J’ai lu ces charmants vers, où respire le parfum et comme la bouffée du printemps de la vie. La sève découle du jeune arbre en fleurs. — Il y a un vif sentiment d’harmonie. Il n’y a plus qu’à appliquer à quelque sujet cette jeune poésie encore errante. Ces sujets se rencontreront bien d’eux-mêmes. Je complimente l’aimable jeune homme dont le talent prend des ailes.

Je suis charmé de la réponse du chevalier de G… Oh ! si dans tout ce que nous désirons il nous en arrivait seulement la moitié, que nous aurions de grâces à rendre ! Je vois quelquefois ce bon M. Giraud, à qui il n’arrive rien et qui me semble avoir repris toute sa vivacité sociale et son entrain affectueux.

L’histoire vaut mieux que le roman, même pour l’amusement. Nous disions cela l’autre jour avec M. Benedetti. Il y a un livre assez curieux à lire et à avoir : Maurice, comte de Saxe[1], par le comte Vitzthum d’Eckstaedt ; cela se trouve chez le libraire Klincksieck, rue de Lille, 11. C’est en français et d’une lecture très-agréable, en même temps que neuf. On y a les lettres mêmes du maréchal de Saxe, sauf l’orthographe.

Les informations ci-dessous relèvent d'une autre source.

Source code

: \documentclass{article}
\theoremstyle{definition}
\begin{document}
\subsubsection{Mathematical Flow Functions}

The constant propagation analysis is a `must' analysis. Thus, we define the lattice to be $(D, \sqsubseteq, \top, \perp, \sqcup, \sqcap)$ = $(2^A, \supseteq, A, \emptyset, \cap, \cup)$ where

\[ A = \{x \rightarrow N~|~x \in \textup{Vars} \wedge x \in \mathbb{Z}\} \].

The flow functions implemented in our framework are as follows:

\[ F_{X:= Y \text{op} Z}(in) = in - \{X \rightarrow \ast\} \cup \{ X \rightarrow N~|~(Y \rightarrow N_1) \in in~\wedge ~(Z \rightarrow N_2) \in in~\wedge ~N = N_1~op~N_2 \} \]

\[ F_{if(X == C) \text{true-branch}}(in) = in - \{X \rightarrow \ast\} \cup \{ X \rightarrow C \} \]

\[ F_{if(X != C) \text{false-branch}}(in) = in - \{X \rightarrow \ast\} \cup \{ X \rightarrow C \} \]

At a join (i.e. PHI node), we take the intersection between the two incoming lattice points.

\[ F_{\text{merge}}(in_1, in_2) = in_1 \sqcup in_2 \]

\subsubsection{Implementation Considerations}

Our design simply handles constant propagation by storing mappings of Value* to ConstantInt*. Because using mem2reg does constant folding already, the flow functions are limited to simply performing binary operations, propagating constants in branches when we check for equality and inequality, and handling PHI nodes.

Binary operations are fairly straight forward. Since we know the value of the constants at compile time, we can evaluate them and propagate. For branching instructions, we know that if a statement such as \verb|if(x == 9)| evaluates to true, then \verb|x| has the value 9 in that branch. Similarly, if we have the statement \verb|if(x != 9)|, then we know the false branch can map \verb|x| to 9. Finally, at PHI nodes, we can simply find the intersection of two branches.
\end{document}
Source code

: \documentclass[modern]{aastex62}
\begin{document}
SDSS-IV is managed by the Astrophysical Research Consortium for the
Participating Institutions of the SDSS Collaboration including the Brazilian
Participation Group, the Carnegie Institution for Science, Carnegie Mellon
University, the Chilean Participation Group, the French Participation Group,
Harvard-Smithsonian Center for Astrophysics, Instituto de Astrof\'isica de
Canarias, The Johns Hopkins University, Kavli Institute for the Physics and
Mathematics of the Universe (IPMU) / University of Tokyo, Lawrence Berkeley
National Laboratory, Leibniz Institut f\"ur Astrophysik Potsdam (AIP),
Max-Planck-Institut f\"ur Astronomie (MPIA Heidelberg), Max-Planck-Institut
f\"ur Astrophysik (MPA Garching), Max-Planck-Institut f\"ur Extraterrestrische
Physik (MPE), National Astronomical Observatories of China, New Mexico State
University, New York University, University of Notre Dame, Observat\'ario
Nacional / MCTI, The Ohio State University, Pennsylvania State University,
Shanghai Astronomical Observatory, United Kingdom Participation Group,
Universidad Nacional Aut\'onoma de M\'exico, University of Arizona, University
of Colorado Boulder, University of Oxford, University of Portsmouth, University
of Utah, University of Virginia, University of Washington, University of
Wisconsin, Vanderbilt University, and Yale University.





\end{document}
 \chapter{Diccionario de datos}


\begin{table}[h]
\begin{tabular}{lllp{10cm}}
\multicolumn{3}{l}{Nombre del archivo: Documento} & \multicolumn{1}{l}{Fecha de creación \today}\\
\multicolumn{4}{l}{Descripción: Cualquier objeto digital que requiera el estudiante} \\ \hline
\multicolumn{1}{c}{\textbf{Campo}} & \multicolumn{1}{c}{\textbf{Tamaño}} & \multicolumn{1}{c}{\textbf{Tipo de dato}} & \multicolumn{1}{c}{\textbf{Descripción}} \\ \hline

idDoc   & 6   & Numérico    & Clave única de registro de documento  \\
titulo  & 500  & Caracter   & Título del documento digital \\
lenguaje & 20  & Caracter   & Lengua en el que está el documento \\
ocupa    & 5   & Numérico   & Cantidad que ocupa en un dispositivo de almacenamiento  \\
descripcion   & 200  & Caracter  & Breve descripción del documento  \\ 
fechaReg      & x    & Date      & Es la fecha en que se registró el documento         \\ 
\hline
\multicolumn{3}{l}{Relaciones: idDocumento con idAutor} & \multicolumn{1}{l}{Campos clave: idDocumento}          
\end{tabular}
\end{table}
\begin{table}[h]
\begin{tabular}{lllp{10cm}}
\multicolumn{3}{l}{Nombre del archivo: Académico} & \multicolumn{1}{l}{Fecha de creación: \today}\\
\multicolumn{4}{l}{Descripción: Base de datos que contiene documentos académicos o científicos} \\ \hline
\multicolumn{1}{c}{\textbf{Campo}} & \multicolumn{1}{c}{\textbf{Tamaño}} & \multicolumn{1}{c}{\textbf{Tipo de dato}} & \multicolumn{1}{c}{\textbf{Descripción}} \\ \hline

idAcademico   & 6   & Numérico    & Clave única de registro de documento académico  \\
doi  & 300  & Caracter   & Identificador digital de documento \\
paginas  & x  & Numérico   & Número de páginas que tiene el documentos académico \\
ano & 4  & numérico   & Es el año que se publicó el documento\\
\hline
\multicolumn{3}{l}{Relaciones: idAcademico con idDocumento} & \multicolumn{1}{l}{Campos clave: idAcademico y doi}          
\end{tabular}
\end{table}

À force de vivre tranquille et sur place, j’ai la pensée bien stagnante ; je réfléchis, mais je n’ai pas de moi-même le mouvement. Je m’accoutume à cet état mélancolique et philosophique. Quand je me retrouve cependant en votre présence, Princesse, je m’aperçois que je voudrais mieux rendre.

Je mets à vos pieds l’hommage de mon tendre et inviolable attachement.

  1. M. Sainte-Beuve a publié une étude sur cet ouvrage (Nouveaux Lundis, tome XI).